# Problem to work on
At the line containing "- Install Gitlab Runner (optional)", begin repeating lines exactly, and stop only after the final line of the records below.

==== Recorded data ====

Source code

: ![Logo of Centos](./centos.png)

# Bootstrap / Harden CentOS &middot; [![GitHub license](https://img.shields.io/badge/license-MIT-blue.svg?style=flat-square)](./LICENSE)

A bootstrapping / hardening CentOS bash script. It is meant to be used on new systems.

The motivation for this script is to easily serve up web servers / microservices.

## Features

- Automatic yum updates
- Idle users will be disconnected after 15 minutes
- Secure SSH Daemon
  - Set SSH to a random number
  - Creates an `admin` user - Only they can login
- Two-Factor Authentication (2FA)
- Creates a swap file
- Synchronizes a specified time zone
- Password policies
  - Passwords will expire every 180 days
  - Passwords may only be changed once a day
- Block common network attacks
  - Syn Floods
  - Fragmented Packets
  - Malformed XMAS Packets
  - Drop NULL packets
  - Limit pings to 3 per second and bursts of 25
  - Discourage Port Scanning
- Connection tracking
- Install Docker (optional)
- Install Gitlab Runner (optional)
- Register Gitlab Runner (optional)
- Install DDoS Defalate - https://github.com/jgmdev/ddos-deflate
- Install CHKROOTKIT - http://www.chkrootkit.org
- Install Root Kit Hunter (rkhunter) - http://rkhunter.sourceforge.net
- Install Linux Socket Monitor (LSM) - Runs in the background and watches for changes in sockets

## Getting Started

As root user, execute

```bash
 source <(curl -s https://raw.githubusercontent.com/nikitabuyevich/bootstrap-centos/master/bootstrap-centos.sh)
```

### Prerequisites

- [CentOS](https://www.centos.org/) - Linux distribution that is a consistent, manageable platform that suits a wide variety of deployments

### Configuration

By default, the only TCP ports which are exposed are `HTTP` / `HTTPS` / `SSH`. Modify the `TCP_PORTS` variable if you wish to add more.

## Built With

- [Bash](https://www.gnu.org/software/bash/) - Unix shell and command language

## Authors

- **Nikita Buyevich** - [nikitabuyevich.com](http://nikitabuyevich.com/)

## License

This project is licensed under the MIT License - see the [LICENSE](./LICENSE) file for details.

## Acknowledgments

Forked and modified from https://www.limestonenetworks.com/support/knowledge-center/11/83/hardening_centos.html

====

# Written answer
- Install Gitlab Runner (optional)
- Register Gitlab Runner (optional)
- Install DDoS Defalate - https://github.com/jgmdev/ddos-deflate
- Install CHKROOTKIT - http://www.chkrootkit.org
- Install Root Kit Hunter (rkhunter) - http://rkhunter.sourceforge.net
- Install Linux Socket Monitor (LSM) - Runs in the background and watches for changes in sockets

## Getting Started

As root user, execute

```bash
 source <(curl -s https://raw.githubusercontent.com/nikitabuyevich/bootstrap-centos/master/bootstrap-centos.sh)
```

### Prerequisites

- [CentOS](https://www.centos.org/) - Linux distribution that is a consistent, manageable platform that suits a wide variety of deployments

### Configuration

By default, the only TCP ports which are exposed are `HTTP` / `HTTPS` / `SSH`. Modify the `TCP_PORTS` variable if you wish to add more.

## Built With

- [Bash](https://www.gnu.org/software/bash/) - Unix shell and command language

## Authors

- **Nikita Buyevich** - [nikitabuyevich.com](http://nikitabuyevich.com/)

## License

This project is licensed under the MIT License - see the [LICENSE](./LICENSE) file for details.

## Acknowledgments

Forked and modified from https://www.limestonenetworks.com/support/knowledge-center/11/83/hardening_centos.html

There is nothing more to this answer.